=== Section Start ===
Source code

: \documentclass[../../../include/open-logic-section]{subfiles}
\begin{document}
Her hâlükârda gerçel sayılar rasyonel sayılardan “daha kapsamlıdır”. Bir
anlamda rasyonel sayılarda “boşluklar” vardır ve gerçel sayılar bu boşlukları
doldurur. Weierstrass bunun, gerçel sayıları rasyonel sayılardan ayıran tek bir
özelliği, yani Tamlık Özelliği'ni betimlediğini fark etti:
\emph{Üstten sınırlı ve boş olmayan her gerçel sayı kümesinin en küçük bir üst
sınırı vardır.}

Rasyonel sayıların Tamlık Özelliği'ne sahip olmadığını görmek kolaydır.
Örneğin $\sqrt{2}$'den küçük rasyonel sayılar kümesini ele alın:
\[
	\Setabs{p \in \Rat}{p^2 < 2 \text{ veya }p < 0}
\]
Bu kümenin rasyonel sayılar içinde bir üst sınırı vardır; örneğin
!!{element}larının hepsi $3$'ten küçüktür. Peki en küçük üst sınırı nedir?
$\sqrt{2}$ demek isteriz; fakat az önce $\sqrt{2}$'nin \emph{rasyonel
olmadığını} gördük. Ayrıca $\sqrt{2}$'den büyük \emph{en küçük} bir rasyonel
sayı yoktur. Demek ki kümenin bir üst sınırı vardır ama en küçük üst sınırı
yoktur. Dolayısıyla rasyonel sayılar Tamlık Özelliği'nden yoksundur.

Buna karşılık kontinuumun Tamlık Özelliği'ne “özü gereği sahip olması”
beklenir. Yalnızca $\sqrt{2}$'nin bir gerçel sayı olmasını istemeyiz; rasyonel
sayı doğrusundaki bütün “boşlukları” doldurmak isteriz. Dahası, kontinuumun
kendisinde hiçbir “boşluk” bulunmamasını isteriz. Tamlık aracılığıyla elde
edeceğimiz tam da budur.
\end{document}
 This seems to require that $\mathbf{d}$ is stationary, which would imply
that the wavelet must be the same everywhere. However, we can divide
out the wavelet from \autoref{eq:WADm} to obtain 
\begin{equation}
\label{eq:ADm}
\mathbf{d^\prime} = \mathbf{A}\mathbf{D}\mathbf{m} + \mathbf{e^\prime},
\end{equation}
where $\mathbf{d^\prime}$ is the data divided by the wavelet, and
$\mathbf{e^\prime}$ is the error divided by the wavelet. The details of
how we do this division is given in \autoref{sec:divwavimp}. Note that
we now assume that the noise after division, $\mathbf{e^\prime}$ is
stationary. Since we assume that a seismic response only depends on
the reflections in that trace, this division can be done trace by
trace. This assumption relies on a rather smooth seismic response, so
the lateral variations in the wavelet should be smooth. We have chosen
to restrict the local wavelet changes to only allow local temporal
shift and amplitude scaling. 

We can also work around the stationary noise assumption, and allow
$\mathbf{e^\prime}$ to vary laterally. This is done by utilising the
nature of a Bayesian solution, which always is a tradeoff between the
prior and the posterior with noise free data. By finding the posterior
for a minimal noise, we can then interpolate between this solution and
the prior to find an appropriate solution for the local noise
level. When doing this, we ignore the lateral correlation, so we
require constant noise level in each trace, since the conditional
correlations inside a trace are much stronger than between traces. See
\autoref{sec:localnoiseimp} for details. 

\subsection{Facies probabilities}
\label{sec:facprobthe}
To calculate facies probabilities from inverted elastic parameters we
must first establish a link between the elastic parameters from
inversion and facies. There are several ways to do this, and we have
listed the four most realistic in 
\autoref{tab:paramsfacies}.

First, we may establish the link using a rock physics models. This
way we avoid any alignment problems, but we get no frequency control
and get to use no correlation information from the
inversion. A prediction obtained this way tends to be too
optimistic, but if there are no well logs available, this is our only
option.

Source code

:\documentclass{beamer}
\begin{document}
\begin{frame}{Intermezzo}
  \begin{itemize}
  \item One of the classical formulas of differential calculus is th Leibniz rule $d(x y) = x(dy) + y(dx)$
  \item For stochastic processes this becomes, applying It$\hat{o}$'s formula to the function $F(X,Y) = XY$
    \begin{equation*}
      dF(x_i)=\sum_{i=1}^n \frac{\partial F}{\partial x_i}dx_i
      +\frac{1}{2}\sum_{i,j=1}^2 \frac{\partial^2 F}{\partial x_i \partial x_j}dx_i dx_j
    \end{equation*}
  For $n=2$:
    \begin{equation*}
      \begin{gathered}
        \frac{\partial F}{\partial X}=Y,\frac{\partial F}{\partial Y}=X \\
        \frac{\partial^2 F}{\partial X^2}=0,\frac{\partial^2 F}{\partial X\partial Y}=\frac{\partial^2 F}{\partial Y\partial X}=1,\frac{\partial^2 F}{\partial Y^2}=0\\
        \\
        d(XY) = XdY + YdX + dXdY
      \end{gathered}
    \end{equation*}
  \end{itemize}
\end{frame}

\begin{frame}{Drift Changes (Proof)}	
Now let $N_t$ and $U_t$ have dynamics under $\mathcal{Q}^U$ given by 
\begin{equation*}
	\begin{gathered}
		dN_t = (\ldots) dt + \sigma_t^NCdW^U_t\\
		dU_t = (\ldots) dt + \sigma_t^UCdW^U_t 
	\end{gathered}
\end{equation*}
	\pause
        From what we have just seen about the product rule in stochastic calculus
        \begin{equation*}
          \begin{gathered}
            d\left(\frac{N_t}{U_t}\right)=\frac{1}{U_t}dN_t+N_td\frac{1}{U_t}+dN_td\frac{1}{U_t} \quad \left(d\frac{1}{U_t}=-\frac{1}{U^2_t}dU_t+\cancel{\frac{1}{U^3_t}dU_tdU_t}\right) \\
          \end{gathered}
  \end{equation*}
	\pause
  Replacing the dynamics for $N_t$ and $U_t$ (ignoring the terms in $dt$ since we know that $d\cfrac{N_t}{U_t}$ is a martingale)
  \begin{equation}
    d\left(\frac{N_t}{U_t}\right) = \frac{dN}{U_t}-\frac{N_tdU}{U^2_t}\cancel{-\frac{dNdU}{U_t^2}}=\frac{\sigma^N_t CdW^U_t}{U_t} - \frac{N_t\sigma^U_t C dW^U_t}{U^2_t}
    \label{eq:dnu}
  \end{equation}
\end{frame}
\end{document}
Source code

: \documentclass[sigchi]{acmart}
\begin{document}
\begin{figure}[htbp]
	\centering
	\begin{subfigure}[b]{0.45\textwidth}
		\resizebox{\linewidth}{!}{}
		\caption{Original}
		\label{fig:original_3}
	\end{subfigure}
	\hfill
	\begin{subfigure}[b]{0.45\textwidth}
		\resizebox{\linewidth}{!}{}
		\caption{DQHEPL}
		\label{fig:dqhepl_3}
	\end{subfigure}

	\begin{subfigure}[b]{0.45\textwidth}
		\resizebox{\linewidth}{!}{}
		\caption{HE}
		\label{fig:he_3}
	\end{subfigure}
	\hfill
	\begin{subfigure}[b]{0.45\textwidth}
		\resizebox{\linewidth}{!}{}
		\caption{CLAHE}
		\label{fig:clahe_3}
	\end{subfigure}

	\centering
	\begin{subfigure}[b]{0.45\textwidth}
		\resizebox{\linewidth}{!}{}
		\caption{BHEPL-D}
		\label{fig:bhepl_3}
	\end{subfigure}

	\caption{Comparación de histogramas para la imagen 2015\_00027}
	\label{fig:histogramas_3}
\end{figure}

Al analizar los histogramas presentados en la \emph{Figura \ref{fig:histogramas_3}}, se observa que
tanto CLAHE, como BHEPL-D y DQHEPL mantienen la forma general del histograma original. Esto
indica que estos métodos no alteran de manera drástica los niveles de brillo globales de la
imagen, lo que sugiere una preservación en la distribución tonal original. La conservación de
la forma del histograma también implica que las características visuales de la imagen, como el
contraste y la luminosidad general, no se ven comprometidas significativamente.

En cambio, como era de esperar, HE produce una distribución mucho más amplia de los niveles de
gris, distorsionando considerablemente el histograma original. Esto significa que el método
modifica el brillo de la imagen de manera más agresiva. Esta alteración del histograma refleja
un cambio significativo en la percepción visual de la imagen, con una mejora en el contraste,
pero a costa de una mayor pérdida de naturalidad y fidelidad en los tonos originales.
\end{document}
=== Section End ===
## What this task involves
For the string "sayılardan", count every line of the material where it appears and state only the count.

## Exercise output
2